By Andrew Hudson, 15/07/2005.
In the mid 1990’s “Brit-pop” reached its commercial peak. Oasis, Blur, The Manics, the list is almost endless. Add to that list Elastica, a band now forgotten, and at the time underrated for all the wrong reasons.
The biggest problem for Elastica was that lead singer Justine Frischmann was dating Blur’s Damon Albarn. The press immediately accused the band of cashing in on their association with one the biggest British bands of the time. The Sun dubbed Justine “Blur indoors”, and for the tabloids this band were going nowhere fast. However the music press, unusually didn’t take the easy option of writing the band of, and after a series of singles, and live shows Elastica were achieving success and credibility on their own backs.
In 1995 the band released their self-titled debut album. Comprising of 15 songs, crammed into less than forty minutes, Elastica continued to delight the music press, and draw derision from the tabloids. More importantly they were building a strong and loyal fan base, the music fans it seemed were in agreement with the NME and Melody Maker that Elastica’s album was a modern classic. With everything starting to go their way, Elastica should have been planning their second album to maintain their momentum. Instead drugs, and in particular Heroin were ravishing all four founder members, and relationships within the band started to deteriorate.
Bass player Annie Holland became disillusioned with where the band was going, and the constant touring. Rumoured to have hated touring as she wasn’t guaranteed good heroin Annie left the band in August 1995. Justine was herself becoming more dependent on drugs and was writing no new material so the band was becoming stale. Their live sets had sounded the same for far too long, and fans and the music press were not amused. Add to the cocktail guitarist Donna Matthews and drummer Justin Welch’s personal relationship breaking up and continuing to work together, and the strain on the band members was reaching breaking point. Justin and Donna ended up in a drunken fight with each other in an incident known as “the Scottish hotel bust up”. The police were called and the pair separated, but both claimed it cleared the air between them.

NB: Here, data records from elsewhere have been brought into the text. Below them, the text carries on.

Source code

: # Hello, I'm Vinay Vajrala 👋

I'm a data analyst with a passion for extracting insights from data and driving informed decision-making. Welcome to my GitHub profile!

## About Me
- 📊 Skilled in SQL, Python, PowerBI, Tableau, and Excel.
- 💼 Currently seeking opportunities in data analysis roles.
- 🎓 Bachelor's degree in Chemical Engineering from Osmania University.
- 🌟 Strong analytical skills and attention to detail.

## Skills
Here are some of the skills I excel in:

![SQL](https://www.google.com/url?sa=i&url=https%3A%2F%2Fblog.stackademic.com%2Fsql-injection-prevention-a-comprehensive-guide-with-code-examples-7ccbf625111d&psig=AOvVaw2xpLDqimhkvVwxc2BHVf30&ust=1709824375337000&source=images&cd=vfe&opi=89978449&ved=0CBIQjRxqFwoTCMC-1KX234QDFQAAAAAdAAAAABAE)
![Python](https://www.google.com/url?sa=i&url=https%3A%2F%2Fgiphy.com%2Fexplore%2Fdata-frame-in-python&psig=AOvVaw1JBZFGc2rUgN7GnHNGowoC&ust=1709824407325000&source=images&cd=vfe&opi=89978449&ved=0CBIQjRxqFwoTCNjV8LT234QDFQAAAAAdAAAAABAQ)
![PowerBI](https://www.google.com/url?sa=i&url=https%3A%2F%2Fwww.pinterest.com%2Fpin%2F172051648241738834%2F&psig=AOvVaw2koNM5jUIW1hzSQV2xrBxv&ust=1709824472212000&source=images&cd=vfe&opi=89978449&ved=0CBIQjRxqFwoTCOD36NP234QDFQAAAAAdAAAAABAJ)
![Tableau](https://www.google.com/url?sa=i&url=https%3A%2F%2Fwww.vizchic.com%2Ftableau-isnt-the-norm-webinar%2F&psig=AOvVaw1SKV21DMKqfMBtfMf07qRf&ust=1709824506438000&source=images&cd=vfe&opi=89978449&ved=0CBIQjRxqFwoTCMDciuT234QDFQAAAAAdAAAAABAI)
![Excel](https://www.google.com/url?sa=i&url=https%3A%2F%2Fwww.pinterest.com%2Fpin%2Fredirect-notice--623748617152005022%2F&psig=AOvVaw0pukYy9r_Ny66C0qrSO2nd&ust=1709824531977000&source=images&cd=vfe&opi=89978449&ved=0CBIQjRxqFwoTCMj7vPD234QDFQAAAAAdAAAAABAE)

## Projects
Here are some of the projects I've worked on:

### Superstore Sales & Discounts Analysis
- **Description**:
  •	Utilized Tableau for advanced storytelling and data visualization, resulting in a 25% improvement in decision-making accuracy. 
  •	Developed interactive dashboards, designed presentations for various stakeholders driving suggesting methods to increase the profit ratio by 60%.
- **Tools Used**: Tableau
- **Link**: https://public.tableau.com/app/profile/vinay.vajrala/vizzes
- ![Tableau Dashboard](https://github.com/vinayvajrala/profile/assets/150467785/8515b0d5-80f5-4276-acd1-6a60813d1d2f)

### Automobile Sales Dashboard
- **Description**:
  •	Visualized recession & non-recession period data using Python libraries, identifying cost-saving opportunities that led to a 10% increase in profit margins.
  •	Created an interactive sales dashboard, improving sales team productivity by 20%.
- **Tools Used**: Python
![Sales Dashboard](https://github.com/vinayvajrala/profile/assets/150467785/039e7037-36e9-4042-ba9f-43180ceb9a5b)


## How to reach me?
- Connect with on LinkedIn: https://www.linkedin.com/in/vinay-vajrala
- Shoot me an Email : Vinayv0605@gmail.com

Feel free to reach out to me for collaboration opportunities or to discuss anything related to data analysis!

Elastica were going downhill, and their fans wondered if the tabloids had been right, that Justine wasn’t interested in a music career, just a smash and grab on the back of her boyfriends success.
Elastica finally released a second album in 1999. “The Menace” received luke warm reviews by the music press, and the tabloids paid it little or no attention. Although Annie rejoined the band, the spirit of Elastica had gone. Drugs and bitter in-house fighting had left the band confused and disjointed. Despite playing at Reading/Leeds festival in 1999, the band soon parted and the rumour mill was working overtime. Reporting that Justine wrote “Stutter”, a song about a man disinterested in sex about Damon, Donna had a pump fitted in her stomach to help her give up Heroin, and then promptly undone her own stitches and removed it the same day. And so it went on, so much so the band ended up becoming the butt of music jokes, and their brilliant debut album quickly forgotten.
When Justine and Damon split, he wrote the number one hit “Beetlebum” about Justine, who by this time was totally dependent on heroin. Drugs had claimed four more victims in the music industry. Although they lived to tell the tale, or what they remember of it, you can’t help but feel a sense of loss for Elastica. Had they not have allowed drugs to dictate their own careers, they could have achieved so much more. Their second album was in the main lazy and lethargic, and for such a great live band not to be touring, the only publicity they got was negative.
Elastica were perhaps the last main stream band to sink on the drugs ship. Hopefully the industry keeps a more watchful eye over its assets, or it could just be dumb luck. Either way the likes of Elastica and The La’s never reached their full potential. They became sidetracked by drugs so much so that they did nothing else but feed their habit and allowed potential and real talent to slip away. The decline of Elastica is a sad one, and we can only hope that we do not lose more artists to the cliché of drugs.